I quickly realized that understanding useEffect wasn’t just about knowing when it runs. It was about managing state, timing, and side effects in a controlled and predictable way. And that’s where the real challenge began.

Why effects matter

Early in my React journey, I often wondered why things like data fetching, subscriptions, and timers didn’t just go anywhere in the function body. But as I worked on more complex apps, I saw the value in isolating code that interacts with the outside world or causes re-renders.

That’s when useEffect became essential. Whether I was fetching data for a product listing or adding an event listener to track user interactions, useEffect was where I handled that logic. It became my go-to tool for running code after the component rendered and for syncing it with props or state changes.

I even started using it while working through React interview questions for freshers because many of the patterns and questions I came across revolved around proper usage of useEffect.

How it works in practice

The beauty—and the danger—of useEffect is that it runs after every render by default. That caught me off guard at first. I remember writing an effect that updated some state, thinking it would only run once. But it kept running over and over. That’s when I learned about the dependency array.

Adding [] as the second argument told React, “Only run this effect once, when the component mounts.” And adding [count] meant, “Run it only when count changes.” It felt like gaining superpowers, but it also meant I had to be very intentional about what I included in that array.

One time, I missed adding a changing value, and it led to a stale state bug that took me a while to debug. That’s when I fully appreciated how sensitive and important the dependency array is, and how quickly things can break when it’s ignored.

Handling cleanup

At some point, I had a timer running with setInterval, and I noticed it kept running even after the component was gone. That’s when I learned that useEffect supports a cleanup function. By returning a function from the effect, I could tell React what to do when the component unmounted or when the effect was about to re-run.

useEffect(() => {
  const timer = setInterval(() => {
    console.log('Tick');
  }, 1000);

  return () => clearInterval(timer);
}, []);

This pattern made it easier to manage subscriptions, timers, and even custom DOM event listeners. Without cleanup, memory leaks were almost guaranteed in many of my early projects.

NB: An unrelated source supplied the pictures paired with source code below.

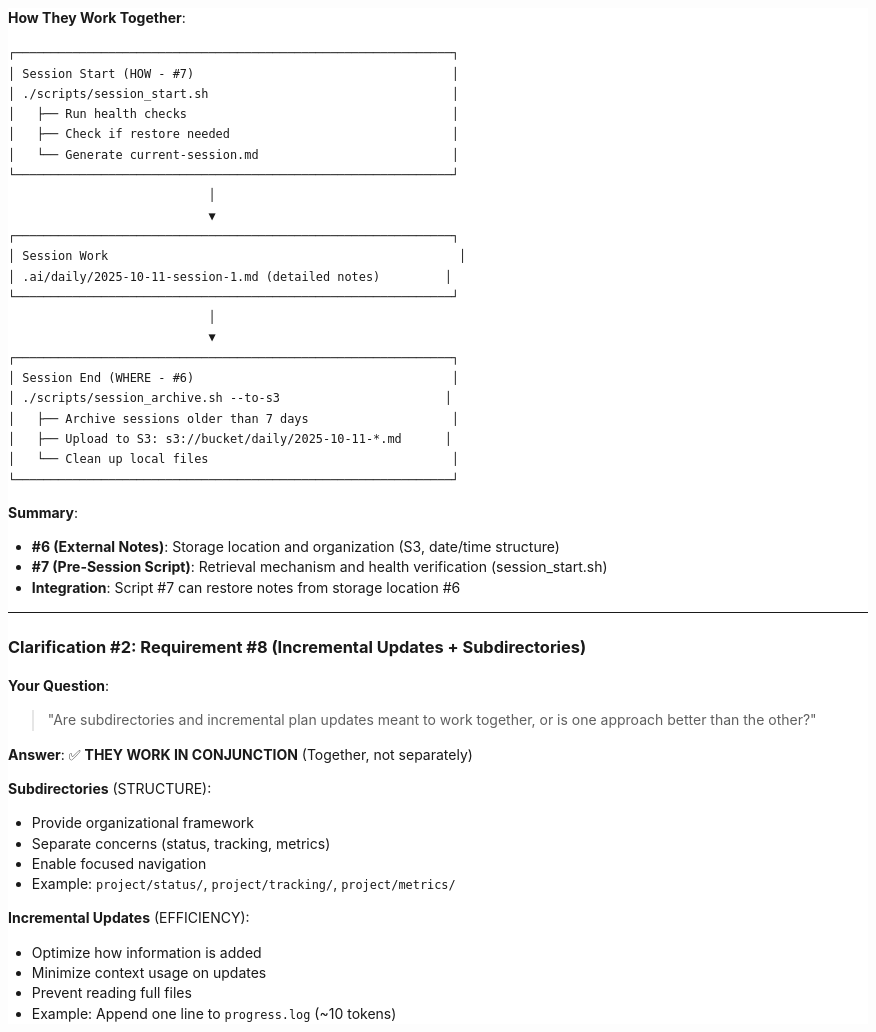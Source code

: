 **How They Work Together**:
```
┌─────────────────────────────────────────────────────────────┐
│ Session Start (HOW - #7)                                    │
│ ./scripts/session_start.sh                                  │
│   ├── Run health checks                                     │
│   ├── Check if restore needed                               │
│   └── Generate current-session.md                           │
└─────────────────────────────────────────────────────────────┘
                            │
                            ▼
┌─────────────────────────────────────────────────────────────┐
│ Session Work                                                 │
│ .ai/daily/2025-10-11-session-1.md (detailed notes)         │
└─────────────────────────────────────────────────────────────┘
                            │
                            ▼
┌─────────────────────────────────────────────────────────────┐
│ Session End (WHERE - #6)                                    │
│ ./scripts/session_archive.sh --to-s3                       │
│   ├── Archive sessions older than 7 days                    │
│   ├── Upload to S3: s3://bucket/daily/2025-10-11-*.md      │
│   └── Clean up local files                                  │
└─────────────────────────────────────────────────────────────┘
```

**Summary**:
- **#6 (External Notes)**: Storage location and organization (S3, date/time structure)
- **#7 (Pre-Session Script)**: Retrieval mechanism and health verification (session_start.sh)
- **Integration**: Script #7 can restore notes from storage location #6

---

### Clarification #2: Requirement #8 (Incremental Updates + Subdirectories)

**Your Question**:
> "Are subdirectories and incremental plan updates meant to work together, or is one approach better than the other?"

**Answer**: ✅ **THEY WORK IN CONJUNCTION** (Together, not separately)

**Subdirectories** (STRUCTURE):
- Provide organizational framework
- Separate concerns (status, tracking, metrics)
- Enable focused navigation
- Example: `project/status/`, `project/tracking/`, `project/metrics/`

**Incremental Updates** (EFFICIENCY):
- Optimize how information is added
- Minimize context usage on updates
- Prevent reading full files
- Example: Append one line to `progress.log` (~10 tokens)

Real problems I solved with useEffect

One of my most memorable experiences with useEffect was when I was building a form that autosaved input every few seconds. I used setTimeout and useEffect together, and for a while, things seemed fine. But then I realized the timeout wasn’t resetting correctly on value change.

That forced me to refactor the logic and truly understand how to control timing and dependencies within effects. The fix came down to restructuring the code and being intentional with dependencies. This challenge also helped me grasp patterns that came in handy when working on more complex UI behavior, like stateful forms and conditional rendering that I later explored in projects like React table design.

Learning from dependency mistakes

Ignoring the ESLint warnings for missing dependencies was a mistake I made more than once. I’d use a function or prop inside useEffect and skip it in the dependency array to “avoid re-renders.” But React always found a way to prove me wrong.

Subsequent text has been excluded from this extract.